[Data for this task — start]

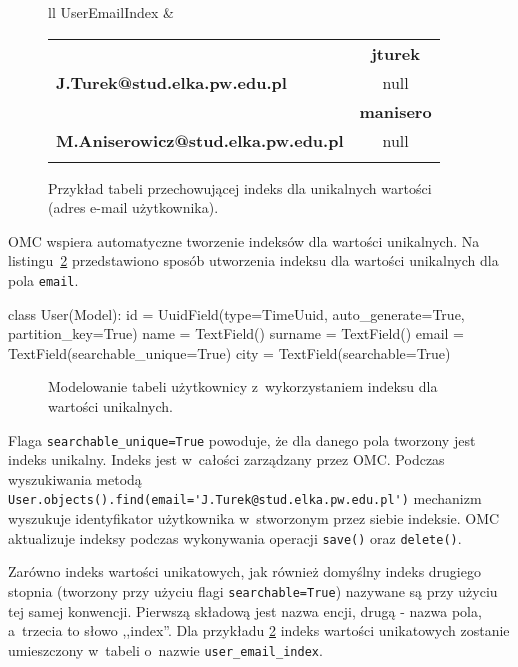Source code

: \begin{figure}[ht!]
	\centering

	\begin{tabular}{ll}
		UserEmailIndex &
		\begin{tabular}{|l||c|}
			\hhline{|-||-|}
		 	& \textbf{jturek} \\
			\hhline{|~||=|}
			\textbf{J.Turek@stud.elka.pw.edu.pl} & null \\
			\hhline{|=::=}
			 & \textbf{manisero} \\
			\hhline{|~||=|}
			\textbf{M.Aniserowicz@stud.elka.pw.edu.pl} & null \\
			\hhline{|-||-|}
		\end{tabular} 
	\end{tabular}

	\caption{Przykład tabeli przechowującej indeks dla unikalnych wartości (adres e-mail użytkownika).}
	\label{tab:custom_unique_value_index_table}
\end{figure}

OMC wspiera automatyczne tworzenie indeksów dla wartości unikalnych. Na listingu~\ref{lst:omc_unique_index_modeling} przedstawiono sposób utworzenia indeksu dla wartości unikalnych dla pola \verb+email+.

\begin{verbbox}
class User(Model):
    id = UuidField(type=TimeUuid, auto_generate=True, partition_key=True)
    name = TextField()
    surname = TextField()
    email = TextField(searchable_unique=True)
    city = TextField(searchable=True)
\end{verbbox}

\begin{figure}[ht!]
	\centering
	\theverbbox
	\caption{Modelowanie tabeli użytkownicy z~wykorzystaniem indeksu dla wartości unikalnych.}
	\label{lst:omc_unique_index_modeling}
\end{figure}

Flaga \verb+searchable_unique=True+ powoduje, że dla danego pola tworzony jest indeks unikalny. Indeks jest w~całości zarządzany przez OMC. Podczas wyszukiwania metodą \verb+User.objects().find(email='J.Turek@stud.elka.pw.edu.pl')+ mechanizm wyszukuje identyfikator użytkownika w~stworzonym przez siebie indeksie. OMC aktualizuje indeksy podczas wykonywania operacji \verb+save()+ oraz \verb+delete()+.

Zarówno indeks wartości unikatowych, jak również domyślny indeks drugiego stopnia (tworzony przy użyciu flagi \verb+searchable=True+) nazywane są przy użyciu tej samej konwencji. Pierwszą składową jest nazwa encji, drugą - nazwa pola, a~trzecia to słowo ,,index''. Dla przykładu \ref{lst:omc_unique_index_modeling} indeks wartości unikatowych zostanie umieszczony w~tabeli o~nazwie \verb+user_email_index+.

[Data for this task — finish]

Problem to work on – Provide the number of lines in the entries that include "tabular", and no other text.

Your solution – 4